(Beginning of DATA FOR THIS TASK)
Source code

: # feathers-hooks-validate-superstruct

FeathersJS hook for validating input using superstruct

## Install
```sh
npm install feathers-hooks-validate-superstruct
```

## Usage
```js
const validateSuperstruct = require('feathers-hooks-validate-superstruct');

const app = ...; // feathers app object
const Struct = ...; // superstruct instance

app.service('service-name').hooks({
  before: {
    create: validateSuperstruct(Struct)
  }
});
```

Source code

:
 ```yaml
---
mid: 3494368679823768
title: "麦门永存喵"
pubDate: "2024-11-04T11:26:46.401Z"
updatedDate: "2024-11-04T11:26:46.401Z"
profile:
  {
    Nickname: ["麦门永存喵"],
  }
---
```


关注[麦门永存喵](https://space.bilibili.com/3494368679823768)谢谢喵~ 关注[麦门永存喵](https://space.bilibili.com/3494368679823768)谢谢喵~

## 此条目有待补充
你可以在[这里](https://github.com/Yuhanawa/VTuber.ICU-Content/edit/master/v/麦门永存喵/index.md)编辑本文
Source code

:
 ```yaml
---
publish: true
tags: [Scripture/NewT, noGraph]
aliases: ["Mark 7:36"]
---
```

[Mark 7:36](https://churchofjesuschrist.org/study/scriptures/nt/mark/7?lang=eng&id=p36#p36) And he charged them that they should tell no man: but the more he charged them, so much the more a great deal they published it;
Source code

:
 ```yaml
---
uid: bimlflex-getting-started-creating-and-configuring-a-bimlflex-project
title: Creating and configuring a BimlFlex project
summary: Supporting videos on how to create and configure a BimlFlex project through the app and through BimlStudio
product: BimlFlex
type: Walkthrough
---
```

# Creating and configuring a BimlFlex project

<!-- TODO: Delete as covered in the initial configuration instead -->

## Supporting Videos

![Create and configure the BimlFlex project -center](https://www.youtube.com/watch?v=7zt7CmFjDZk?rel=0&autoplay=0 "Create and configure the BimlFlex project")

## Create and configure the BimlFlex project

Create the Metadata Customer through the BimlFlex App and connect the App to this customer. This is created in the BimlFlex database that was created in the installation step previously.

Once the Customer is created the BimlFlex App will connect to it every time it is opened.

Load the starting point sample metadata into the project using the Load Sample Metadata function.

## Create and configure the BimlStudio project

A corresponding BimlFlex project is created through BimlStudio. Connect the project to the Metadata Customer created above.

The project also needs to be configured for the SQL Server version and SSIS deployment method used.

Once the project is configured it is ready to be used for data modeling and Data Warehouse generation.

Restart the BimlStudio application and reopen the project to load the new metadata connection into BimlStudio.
(End of DATA FOR THIS TASK)
## TASK INSTRUCTIONS
An exact copy of the lines from the one containing "Load the starting" through the end of the data above is the whole answer.

## TASK ANSWER
Load the starting point sample metadata into the project using the Load Sample Metadata function.

## Create and configure the BimlStudio project

A corresponding BimlFlex project is created through BimlStudio. Connect the project to the Metadata Customer created above.

The project also needs to be configured for the SQL Server version and SSIS deployment method used.

Once the project is configured it is ready to be used for data modeling and Data Warehouse generation.

Restart the BimlStudio application and reopen the project to load the new metadata connection into BimlStudio.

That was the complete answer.